-- Opening Marker --

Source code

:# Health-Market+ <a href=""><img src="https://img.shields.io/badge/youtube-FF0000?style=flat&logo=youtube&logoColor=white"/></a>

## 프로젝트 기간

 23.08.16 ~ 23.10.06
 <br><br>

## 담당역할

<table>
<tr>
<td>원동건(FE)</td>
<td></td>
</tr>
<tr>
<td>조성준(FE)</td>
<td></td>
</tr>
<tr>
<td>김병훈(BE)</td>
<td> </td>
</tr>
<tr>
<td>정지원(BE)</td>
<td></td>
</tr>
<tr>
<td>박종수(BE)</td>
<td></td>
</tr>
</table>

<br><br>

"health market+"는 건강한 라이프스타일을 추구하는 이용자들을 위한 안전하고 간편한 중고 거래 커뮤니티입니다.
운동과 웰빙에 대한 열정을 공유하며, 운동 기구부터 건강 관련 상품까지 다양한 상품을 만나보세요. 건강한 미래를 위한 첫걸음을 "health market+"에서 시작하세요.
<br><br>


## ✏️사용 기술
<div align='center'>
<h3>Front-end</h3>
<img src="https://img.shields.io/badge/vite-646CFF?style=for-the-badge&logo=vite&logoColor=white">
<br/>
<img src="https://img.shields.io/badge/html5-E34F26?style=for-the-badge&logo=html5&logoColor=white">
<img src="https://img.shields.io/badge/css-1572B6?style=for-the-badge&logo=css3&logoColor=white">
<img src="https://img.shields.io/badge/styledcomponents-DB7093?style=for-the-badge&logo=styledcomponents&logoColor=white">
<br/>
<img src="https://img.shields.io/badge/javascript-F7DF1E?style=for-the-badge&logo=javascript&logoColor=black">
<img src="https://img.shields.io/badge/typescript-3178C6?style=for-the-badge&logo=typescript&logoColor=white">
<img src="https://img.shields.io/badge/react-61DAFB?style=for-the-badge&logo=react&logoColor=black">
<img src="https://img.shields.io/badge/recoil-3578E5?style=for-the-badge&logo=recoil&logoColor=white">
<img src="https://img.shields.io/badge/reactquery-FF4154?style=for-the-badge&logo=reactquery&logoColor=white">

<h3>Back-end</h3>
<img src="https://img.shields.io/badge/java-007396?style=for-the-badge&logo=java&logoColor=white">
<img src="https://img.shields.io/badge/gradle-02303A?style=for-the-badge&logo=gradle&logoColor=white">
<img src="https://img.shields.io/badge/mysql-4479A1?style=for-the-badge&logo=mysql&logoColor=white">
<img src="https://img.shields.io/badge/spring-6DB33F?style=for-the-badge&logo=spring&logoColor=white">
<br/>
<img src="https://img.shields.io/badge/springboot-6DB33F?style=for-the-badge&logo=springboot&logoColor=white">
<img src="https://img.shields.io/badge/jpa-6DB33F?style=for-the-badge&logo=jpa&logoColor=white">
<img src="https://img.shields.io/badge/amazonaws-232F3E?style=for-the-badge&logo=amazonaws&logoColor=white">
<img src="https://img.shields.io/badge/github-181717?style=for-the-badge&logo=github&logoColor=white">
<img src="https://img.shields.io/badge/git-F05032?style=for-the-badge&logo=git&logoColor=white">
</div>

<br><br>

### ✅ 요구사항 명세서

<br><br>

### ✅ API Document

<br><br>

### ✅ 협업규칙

-- Closing Marker --

An exact retyping of the full listing is required.

* **WRITTEN RESPONSE**
Source code

:# Health-Market+ <a href=""><img src="https://img.shields.io/badge/youtube-FF0000?style=flat&logo=youtube&logoColor=white"/></a>

## 프로젝트 기간

 23.08.16 ~ 23.10.06
 <br><br>

## 담당역할

<table>
<tr>
<td>원동건(FE)</td>
<td></td>
</tr>
<tr>
<td>조성준(FE)</td>
<td></td>
</tr>
<tr>
<td>김병훈(BE)</td>
<td> </td>
</tr>
<tr>
<td>정지원(BE)</td>
<td></td>
</tr>
<tr>
<td>박종수(BE)</td>
<td></td>
</tr>
</table>

<br><br>

"health market+"는 건강한 라이프스타일을 추구하는 이용자들을 위한 안전하고 간편한 중고 거래 커뮤니티입니다.
운동과 웰빙에 대한 열정을 공유하며, 운동 기구부터 건강 관련 상품까지 다양한 상품을 만나보세요. 건강한 미래를 위한 첫걸음을 "health market+"에서 시작하세요.
<br><br>


## ✏️사용 기술
<div align='center'>
<h3>Front-end</h3>
<img src="https://img.shields.io/badge/vite-646CFF?style=for-the-badge&logo=vite&logoColor=white">
<br/>
<img src="https://img.shields.io/badge/html5-E34F26?style=for-the-badge&logo=html5&logoColor=white">
<img src="https://img.shields.io/badge/css-1572B6?style=for-the-badge&logo=css3&logoColor=white">
<img src="https://img.shields.io/badge/styledcomponents-DB7093?style=for-the-badge&logo=styledcomponents&logoColor=white">
<br/>
<img src="https://img.shields.io/badge/javascript-F7DF1E?style=for-the-badge&logo=javascript&logoColor=black">
<img src="https://img.shields.io/badge/typescript-3178C6?style=for-the-badge&logo=typescript&logoColor=white">
<img src="https://img.shields.io/badge/react-61DAFB?style=for-the-badge&logo=react&logoColor=black">
<img src="https://img.shields.io/badge/recoil-3578E5?style=for-the-badge&logo=recoil&logoColor=white">
<img src="https://img.shields.io/badge/reactquery-FF4154?style=for-the-badge&logo=reactquery&logoColor=white">

<h3>Back-end</h3>
<img src="https://img.shields.io/badge/java-007396?style=for-the-badge&logo=java&logoColor=white">
<img src="https://img.shields.io/badge/gradle-02303A?style=for-the-badge&logo=gradle&logoColor=white">
<img src="https://img.shields.io/badge/mysql-4479A1?style=for-the-badge&logo=mysql&logoColor=white">
<img src="https://img.shields.io/badge/spring-6DB33F?style=for-the-badge&logo=spring&logoColor=white">
<br/>
<img src="https://img.shields.io/badge/springboot-6DB33F?style=for-the-badge&logo=springboot&logoColor=white">
<img src="https://img.shields.io/badge/jpa-6DB33F?style=for-the-badge&logo=jpa&logoColor=white">
<img src="https://img.shields.io/badge/amazonaws-232F3E?style=for-the-badge&logo=amazonaws&logoColor=white">
<img src="https://img.shields.io/badge/github-181717?style=for-the-badge&logo=github&logoColor=white">
<img src="https://img.shields.io/badge/git-F05032?style=for-the-badge&logo=git&logoColor=white">
</div>

<br><br>

### ✅ 요구사항 명세서

<br><br>

### ✅ API Document

<br><br>

### ✅ 협업규칙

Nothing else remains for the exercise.